= Charter of Fundamental Rights and Freedoms =

The Charter of Fundamental Rights and Freedoms (Listina základních práv a svobod, Listina základných práv a slobôd) is a document enacted in 1991 by the Czechoslovak Federative Republic and currently continued as part of the constitutional systems of both the Czech Republic and Slovak Republic.

==Differences in the successor states of Czechoslovakia==

In the Czech Republic, the document was kept in its entirety as a separate document from the constitution, but imbued with the same legal standing as the constitution. It is a part of the Constitutional Code of the Czech Republic – a sum of constitutional laws and other sources of law, explicitly named in the constitution – that possesses the highest level of legal force.

In Slovakia, the basic provisions of the Charter were integrated directly into the Slovak constitution. Though these legal provisions articles are substantively the same, there are some differences, such as the Slovak contention that "the privacy of correspondence and secrecy of mailed messages and other written documents and the protection of personal data are guaranteed."

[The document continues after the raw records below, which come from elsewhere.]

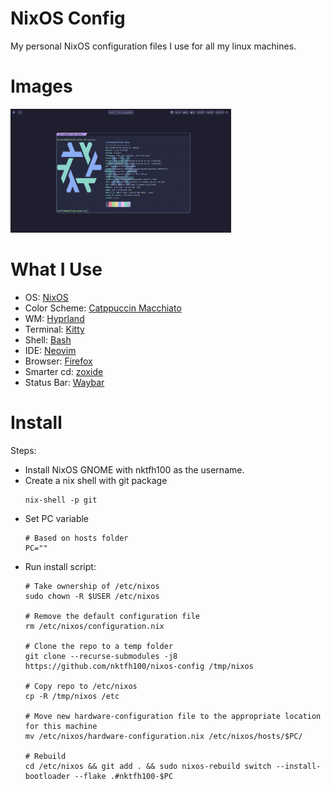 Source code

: 
# NixOS Config

My personal NixOS configuration files I use for all my linux machines.

# Images

<img src="assets/screenshot.png" alt="Screenshot 1" style="width: 70%;">


# What I Use

- OS: [NixOS](https://nixos.org)
- Color Scheme: [Catppuccin Macchiato](https://catppuccin.com)
- WM: [Hyprland](https://hyprland.org/)
- Terminal: [Kitty](https://sw.kovidgoyal.net/kitty)
- Shell: [Bash](https://www.gnu.org/software/bash)
- IDE: [Neovim](https://neovim.io)
- Browser: [Firefox](https://www.mozilla.org/en-US/firefox)
- Smarter cd: [zoxide](https://github.com/ajeetdsouza/zoxide)
- Status Bar: [Waybar](https://github.com/Alexays/Waybar)

# Install

Steps:

* Install NixOS GNOME with nktfh100 as the username.
* Create a nix shell with git package
    ```
    nix-shell -p git
    ```
* Set PC variable
    ```
    # Based on hosts folder
    PC=""
    ```
* Run install script:
    ```
    # Take ownership of /etc/nixos
    sudo chown -R $USER /etc/nixos

    # Remove the default configuration file
    rm /etc/nixos/configuration.nix

    # Clone the repo to a temp folder
    git clone --recurse-submodules -j8 https://github.com/nktfh100/nixos-config /tmp/nixos

    # Copy repo to /etc/nixos
    cp -R /tmp/nixos /etc

    # Move new hardware-configuration file to the appropriate location for this machine
    mv /etc/nixos/hardware-configuration.nix /etc/nixos/hosts/$PC/

    # Rebuild
    cd /etc/nixos && git add . && sudo nixos-rebuild switch --install-bootloader --flake .#nktfh100-$PC
    ```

The inclusion of the goals of the Charter directly into the Slovak constitution means that only the Czech Republic currently has a "Charter of Fundamental Rights and Basic Freedoms".

==Creation of the Czech Constitution==

An agreement was signed after the negotiations of the prime ministers Václav Klaus and Vladimír Mečiar on in August 1992, that set the date of the dissolution of Czechoslovakia to 31 December 1992. The dissolution was approved by the Parliament in November of the same year.

Because of an opposition from the Civic Democratic Alliance (ODA), the Civic Democratic Party (ODS) and especially the prime minister Klaus – who described the Charter as "the weeds of the Constitution" – the Charter never became a part of the Constitution. The time was running out and the members of the parliament had to reach an agreement on the text of the new Czech Constitution. Because of that a new legal term Constitutional Code was created, so that the Charter could have a legal authority similar to the constitution without being a part of the constitution. Viktor Knapp – a distinguished Czech lawyer – called this at the time "a result of a strange legislative compromise".

==Amendments to the Charter==
===First Amendment (1998)===
The Charter was first amended by the Constitutional Act No. 162/1998 Coll., which changed the length of possible police detention without charges. The Article 8(3) of the Charter originally allowed the police to detain a person for questioning for up to 24 hours, after which time the person must be either released or charged and handed over to a court with request for remand. This was amended in 1998 to allow up to 48 hours of police detention without charges.

===Second Amendment (2021)===

The second amendment to the Charter was passed as the Constitutional Act No. 295/2021 Coll. A new sentence was added to the Article 6(4), stating that: "The right to defend own life or life of another person also with arms is guaranteed under conditions set out in the law."

The provision is interpreted as guaranteeing legal accessibility of arms in a way that must ensure possibility of effective self-defense and as constitutional stipulation which underscores the individual right to be prepared with arms against an eventual attack, i.e. that courts cannot draw a negative inference from the fact that a defender had been preparing to avert a possible attack with use of weapons.

==Comparison with the US legislation==

The document is somewhat analogous to the United States Bill of Rights, although its provisions tend to be more specific, and imbue its citizens with more and different rights than in United States constitutional law, which by contrast recognizes and protects natural rights rather than grant legal entitlement.